> _THE PROBLEM_: Every entry below should come back unchanged, except that the pictures are dropped.

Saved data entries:
################

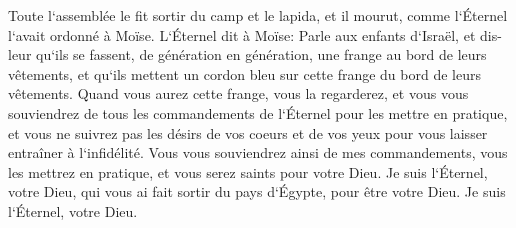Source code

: \verse Toute l`assemblée le fit sortir du camp et le lapida, et il mourut, comme l`Éternel l`avait ordonné à Moïse. 
\verse L`Éternel dit à Moïse: 
\verse Parle aux enfants d`Israël, et dis-leur qu`ils se fassent, de génération en génération, une frange au bord de leurs vêtements, et qu`ils mettent un cordon bleu sur cette frange du bord de leurs vêtements. 
\verse Quand vous aurez cette frange, vous la regarderez, et vous vous souviendrez de tous les commandements de l`Éternel pour les mettre en pratique, et vous ne suivrez pas les désirs de vos coeurs et de vos yeux pour vous laisser entraîner à l`infidélité. 
\verse Vous vous souviendrez ainsi de mes commandements, vous les mettrez en pratique, et vous serez saints pour votre Dieu. 
\verse Je suis l`Éternel, votre Dieu, qui vous ai fait sortir du pays d`Égypte, pour être votre Dieu. Je suis l`Éternel, votre Dieu. 

\chapter{}


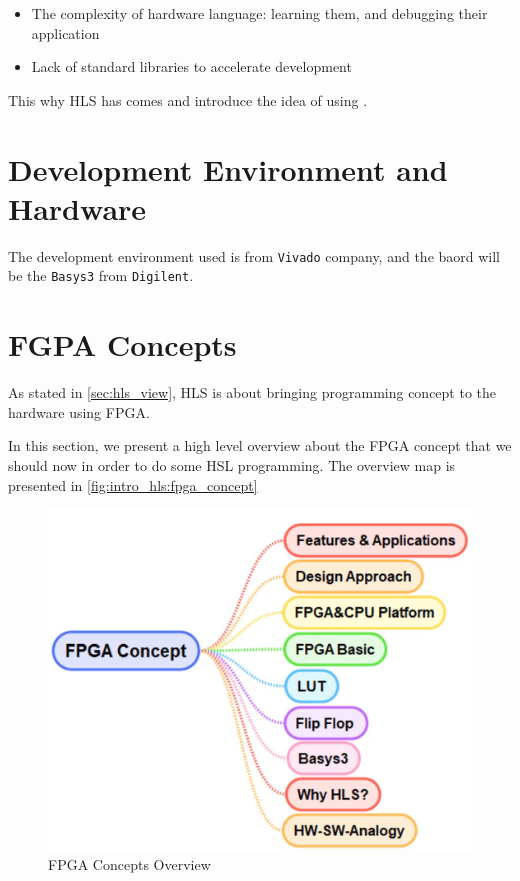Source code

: \begin{itemize}

\item The complexity of hardware language: learning them, and debugging their application

\item Lack of standard libraries to accelerate development

\end{itemize}

This why HLS has comes and introduce the idea of using . 

\section{Development Environment and Hardware}

The development environment used is from \verb|Vivado| company, and the baord will be the \verb|Basys3| from \verb|Digilent|.

\newpage
\section{FGPA Concepts}

As stated in \autoref{sec:hls_view}, HLS is about bringing programming concept to the hardware using FPGA. 

In this section, we present a high level overview about the FPGA concept that we should now in order to do some HSL programming. The overview map is presented in \autoref{fig:intro_hls:fpga_concept}

\begin{figure}[h]
\centering
\includegraphics[scale=0.5,frame]{Figures/intro_hls/fpga_concept}
\caption{FPGA Concepts Overview}
\label{fig:intro_hls:fpga_concept}
\end{figure}

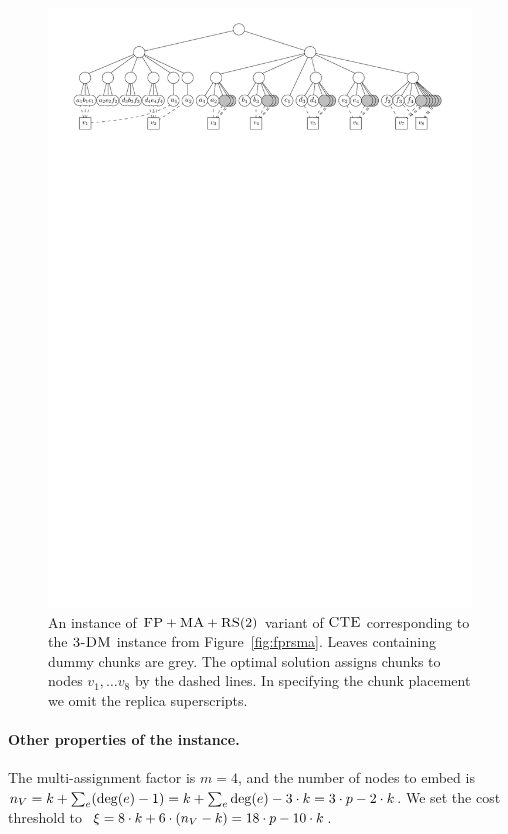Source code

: \begin{figure}[t]
\centering
\includegraphics[width=1\columnwidth]{figs/static-mapping/cte-ma2.pdf}
\caption{An instance of $\textsc{FP}+\textsc{MA}+\textsc{RS}(2)$ variant of $\textsc{CTE}$ corresponding to the $\textsc{3-DM}$ instance from Figure~\ref{fig:fprsma}. Leaves containing dummy chunks are grey. The optimal solution assigns chunks to nodes $v_1, \ldots v_8$ by the dashed lines. In specifying the chunk placement we omit the replica superscripts.}
\label{fig:example-rs2}
\end{figure}


\paragraph{Other properties of the instance.}
The multi-assignment factor is $m=4$, and the number of nodes to embed is~$n_V = k + \sum_{e}(\deg(e)-1) = k + \sum_{e}\deg(e)-3\cdot k = 3\cdot p - 2\cdot k$.
 We set the cost threshold to~$\xi = 8\cdot k + 6\cdot(n_V-k) = 18\cdot p - 10\cdot k$.

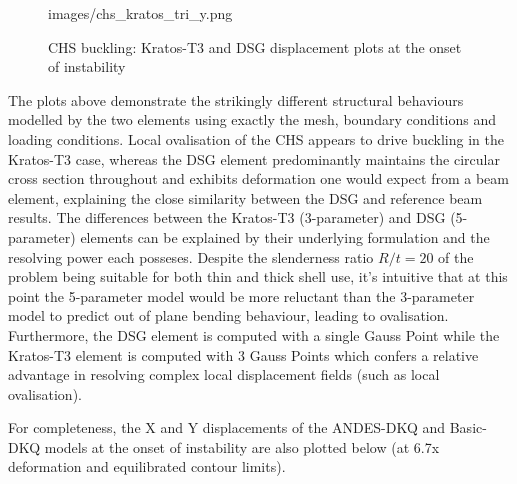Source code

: \begin{figure}[H]
{		{images/chs_kratos_tri_y.png}}
	\caption{\label{chs buckling pics1}CHS buckling: Kratos-T3 and DSG displacement plots at the onset of instability}
\end{figure}

The plots above demonstrate the strikingly different structural behaviours modelled by the two elements using exactly the mesh, boundary conditions and loading conditions. Local ovalisation of the CHS appears to drive buckling in the Kratos-T3 case, whereas the DSG element predominantly maintains the circular cross section throughout and exhibits deformation one would expect from a beam element, explaining the close similarity between the DSG and reference beam results. The differences between the Kratos-T3 (3-parameter) and DSG (5-parameter) elements can be explained by their underlying formulation and the resolving power each posseses. Despite the slenderness ratio $R/t = 20$ of the problem being suitable for both thin and thick shell use, it's intuitive that at this point the 5-parameter model would be more reluctant than the 3-parameter model to predict out of plane bending behaviour, leading to ovalisation. Furthermore, the DSG element is computed with a single Gauss Point while the Kratos-T3 element is computed with 3 Gauss Points which confers a relative advantage in resolving complex local displacement fields (such as local ovalisation).

For completeness, the X and Y displacements of the ANDES-DKQ and Basic-DKQ models at the onset of instability are also plotted below (at 6.7x deformation and equilibrated contour limits).

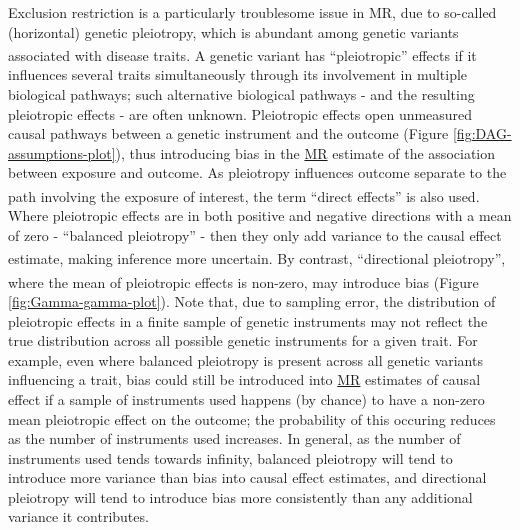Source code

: \documentclass[
]{article}
\begin{document}
Exclusion restriction is a particularly troublesome issue in MR, due to so-called (horizontal) genetic pleiotropy, which is abundant among genetic variants associated with disease traits\textsuperscript{}. A genetic variant has ``pleiotropic'' effects if it influences several traits simultaneously through its involvement in multiple biological pathways; such alternative biological pathways - and the resulting pleiotropic effects - are often unknown. Pleiotropic effects open unmeasured causal pathways between a genetic instrument and the outcome (Figure \ref{fig:DAG-assumptions-plot}), thus introducing bias in the \hyperref[acronyms_MR]{MR} estimate of the association between exposure and outcome. As pleiotropy influences outcome separate to the path involving the exposure of interest, the term ``direct effects'' is also used\textsuperscript{}. Where pleiotropic effects are in both positive and negative directions with a mean of zero - ``balanced pleiotropy'' - then they only add variance to the causal effect estimate, making inference more uncertain\textsuperscript{}. By contrast, ``directional pleiotropy'', where the mean of pleiotropic effects is non-zero, may introduce bias\textsuperscript{} (Figure \ref{fig:Gamma-gamma-plot}). Note that, due to sampling error, the distribution of pleiotropic effects in a finite sample of genetic instruments may not reflect the true distribution across all possible genetic instruments for a given trait. For example, even where balanced pleiotropy is present across all genetic variants influencing a trait, bias could still be introduced into \hyperref[acronyms_MR]{MR} estimates of causal effect if a sample of instruments used happens (by chance) to have a non-zero mean pleiotropic effect on the outcome; the probability of this occuring reduces as the number of instruments used increases. In general, as the number of instruments used tends towards infinity, balanced pleiotropy will tend to introduce more variance than bias into causal effect estimates, and directional pleiotropy will tend to introduce bias more consistently than any additional variance it contributes.
\end{document}

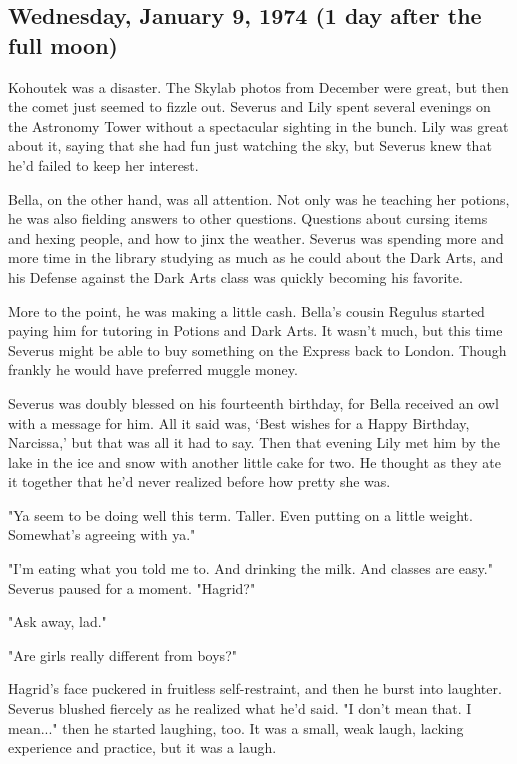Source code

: \documentclass[a4paper,11pt]{article}
\begin{document}
\subsection{Wednesday, January 9, 1974 (1 day after the full moon)}

Kohoutek was a disaster. The Skylab photos from December were great, but then the comet just seemed to fizzle out. Severus and Lily spent several evenings on the Astronomy Tower without a spectacular sighting in the bunch. Lily was great about it, saying that she had fun just watching the sky, but Severus knew that he'd failed to keep her interest.

Bella, on the other hand, was all attention. Not only was he teaching her potions, he was also fielding answers to other questions. Questions about cursing items and hexing people, and how to jinx the weather. Severus was spending more and more time in the library studying as much as he could about the Dark Arts, and his Defense against the Dark Arts class was quickly becoming his favorite.

More to the point, he was making a little cash. Bella's cousin Regulus started paying him for tutoring in Potions and Dark Arts. It wasn't much, but this time Severus might be able to buy something on the Express back to London. Though frankly he would have preferred muggle money.

Severus was doubly blessed on his fourteenth birthday, for Bella received an owl with a message for him. All it said was, `Best wishes for a Happy Birthday, Narcissa,' but that was all it had to say. Then that evening Lily met him by the lake in the ice and snow with another little cake for two. He thought as they ate it together that he'd never realized before how pretty she was.

"Ya seem to be doing well this term. Taller. Even putting on a little weight. Somewhat's agreeing with ya."

"I'm eating what you told me to. And drinking the milk. And classes are easy." Severus paused for a moment. "Hagrid?"

"Ask away, lad."

"Are girls really different from boys?"

Hagrid's face puckered in fruitless self-restraint, and then he burst into laughter. Severus blushed fiercely as he realized what he'd said. "I don't mean that. I mean..." then he started laughing, too. It was a small, weak laugh, lacking experience and practice, but it was a laugh.
\end{document}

################

> _REPLY TO THE TASK_:
Source code

: \verse Toute l`assemblée le fit sortir du camp et le lapida, et il mourut, comme l`Éternel l`avait ordonné à Moïse. 
\verse L`Éternel dit à Moïse: 
\verse Parle aux enfants d`Israël, et dis-leur qu`ils se fassent, de génération en génération, une frange au bord de leurs vêtements, et qu`ils mettent un cordon bleu sur cette frange du bord de leurs vêtements. 
\verse Quand vous aurez cette frange, vous la regarderez, et vous vous souviendrez de tous les commandements de l`Éternel pour les mettre en pratique, et vous ne suivrez pas les désirs de vos coeurs et de vos yeux pour vous laisser entraîner à l`infidélité. 
\verse Vous vous souviendrez ainsi de mes commandements, vous les mettrez en pratique, et vous serez saints pour votre Dieu. 
\verse Je suis l`Éternel, votre Dieu, qui vous ai fait sortir du pays d`Égypte, pour être votre Dieu. Je suis l`Éternel, votre Dieu. 

\chapter{}


Source code

: \begin{itemize}

\item The complexity of hardware language: learning them, and debugging their application

\item Lack of standard libraries to accelerate development

\end{itemize}

This why HLS has comes and introduce the idea of using . 

\section{Development Environment and Hardware}

The development environment used is from \verb|Vivado| company, and the baord will be the \verb|Basys3| from \verb|Digilent|.

\newpage
\section{FGPA Concepts}

As stated in \autoref{sec:hls_view}, HLS is about bringing programming concept to the hardware using FPGA. 

In this section, we present a high level overview about the FPGA concept that we should now in order to do some HSL programming. The overview map is presented in \autoref{fig:intro_hls:fpga_concept}

\begin{figure}[h]
\centering
\includegraphics[scale=0.5,frame]{Figures/intro_hls/fpga_concept}
\caption{FPGA Concepts Overview}
\label{fig:intro_hls:fpga_concept}
\end{figure}

Source code

: \begin{figure}[t]
\centering
\includegraphics[width=1\columnwidth]{figs/static-mapping/cte-ma2.pdf}
\caption{An instance of $\textsc{FP}+\textsc{MA}+\textsc{RS}(2)$ variant of $\textsc{CTE}$ corresponding to the $\textsc{3-DM}$ instance from Figure~\ref{fig:fprsma}. Leaves containing dummy chunks are grey. The optimal solution assigns chunks to nodes $v_1, \ldots v_8$ by the dashed lines. In specifying the chunk placement we omit the replica superscripts.}
\label{fig:example-rs2}
\end{figure}


\paragraph{Other properties of the instance.}
The multi-assignment factor is $m=4$, and the number of nodes to embed is~$n_V = k + \sum_{e}(\deg(e)-1) = k + \sum_{e}\deg(e)-3\cdot k = 3\cdot p - 2\cdot k$.
 We set the cost threshold to~$\xi = 8\cdot k + 6\cdot(n_V-k) = 18\cdot p - 10\cdot k$.

Source code

: \begin{figure}[H]
{		{images/chs_kratos_tri_y.png}}
	\caption{\label{chs buckling pics1}CHS buckling: Kratos-T3 and DSG displacement plots at the onset of instability}
\end{figure}

The plots above demonstrate the strikingly different structural behaviours modelled by the two elements using exactly the mesh, boundary conditions and loading conditions. Local ovalisation of the CHS appears to drive buckling in the Kratos-T3 case, whereas the DSG element predominantly maintains the circular cross section throughout and exhibits deformation one would expect from a beam element, explaining the close similarity between the DSG and reference beam results. The differences between the Kratos-T3 (3-parameter) and DSG (5-parameter) elements can be explained by their underlying formulation and the resolving power each posseses. Despite the slenderness ratio $R/t = 20$ of the problem being suitable for both thin and thick shell use, it's intuitive that at this point the 5-parameter model would be more reluctant than the 3-parameter model to predict out of plane bending behaviour, leading to ovalisation. Furthermore, the DSG element is computed with a single Gauss Point while the Kratos-T3 element is computed with 3 Gauss Points which confers a relative advantage in resolving complex local displacement fields (such as local ovalisation).

For completeness, the X and Y displacements of the ANDES-DKQ and Basic-DKQ models at the onset of instability are also plotted below (at 6.7x deformation and equilibrated contour limits).

Source code

: \documentclass[
]{article}
\begin{document}
Exclusion restriction is a particularly troublesome issue in MR, due to so-called (horizontal) genetic pleiotropy, which is abundant among genetic variants associated with disease traits\textsuperscript{}. A genetic variant has ``pleiotropic'' effects if it influences several traits simultaneously through its involvement in multiple biological pathways; such alternative biological pathways - and the resulting pleiotropic effects - are often unknown. Pleiotropic effects open unmeasured causal pathways between a genetic instrument and the outcome (Figure \ref{fig:DAG-assumptions-plot}), thus introducing bias in the \hyperref[acronyms_MR]{MR} estimate of the association between exposure and outcome. As pleiotropy influences outcome separate to the path involving the exposure of interest, the term ``direct effects'' is also used\textsuperscript{}. Where pleiotropic effects are in both positive and negative directions with a mean of zero - ``balanced pleiotropy'' - then they only add variance to the causal effect estimate, making inference more uncertain\textsuperscript{}. By contrast, ``directional pleiotropy'', where the mean of pleiotropic effects is non-zero, may introduce bias\textsuperscript{} (Figure \ref{fig:Gamma-gamma-plot}). Note that, due to sampling error, the distribution of pleiotropic effects in a finite sample of genetic instruments may not reflect the true distribution across all possible genetic instruments for a given trait. For example, even where balanced pleiotropy is present across all genetic variants influencing a trait, bias could still be introduced into \hyperref[acronyms_MR]{MR} estimates of causal effect if a sample of instruments used happens (by chance) to have a non-zero mean pleiotropic effect on the outcome; the probability of this occuring reduces as the number of instruments used increases. In general, as the number of instruments used tends towards infinity, balanced pleiotropy will tend to introduce more variance than bias into causal effect estimates, and directional pleiotropy will tend to introduce bias more consistently than any additional variance it contributes.
\end{document}

Source code

: \documentclass[a4paper,11pt]{article}
\begin{document}
\subsection{Wednesday, January 9, 1974 (1 day after the full moon)}

Kohoutek was a disaster. The Skylab photos from December were great, but then the comet just seemed to fizzle out. Severus and Lily spent several evenings on the Astronomy Tower without a spectacular sighting in the bunch. Lily was great about it, saying that she had fun just watching the sky, but Severus knew that he'd failed to keep her interest.

Bella, on the other hand, was all attention. Not only was he teaching her potions, he was also fielding answers to other questions. Questions about cursing items and hexing people, and how to jinx the weather. Severus was spending more and more time in the library studying as much as he could about the Dark Arts, and his Defense against the Dark Arts class was quickly becoming his favorite.

More to the point, he was making a little cash. Bella's cousin Regulus started paying him for tutoring in Potions and Dark Arts. It wasn't much, but this time Severus might be able to buy something on the Express back to London. Though frankly he would have preferred muggle money.

Severus was doubly blessed on his fourteenth birthday, for Bella received an owl with a message for him. All it said was, `Best wishes for a Happy Birthday, Narcissa,' but that was all it had to say. Then that evening Lily met him by the lake in the ice and snow with another little cake for two. He thought as they ate it together that he'd never realized before how pretty she was.

"Ya seem to be doing well this term. Taller. Even putting on a little weight. Somewhat's agreeing with ya."

"I'm eating what you told me to. And drinking the milk. And classes are easy." Severus paused for a moment. "Hagrid?"

"Ask away, lad."

"Are girls really different from boys?"

Hagrid's face puckered in fruitless self-restraint, and then he burst into laughter. Severus blushed fiercely as he realized what he'd said. "I don't mean that. I mean..." then he started laughing, too. It was a small, weak laugh, lacking experience and practice, but it was a laugh.
\end{document}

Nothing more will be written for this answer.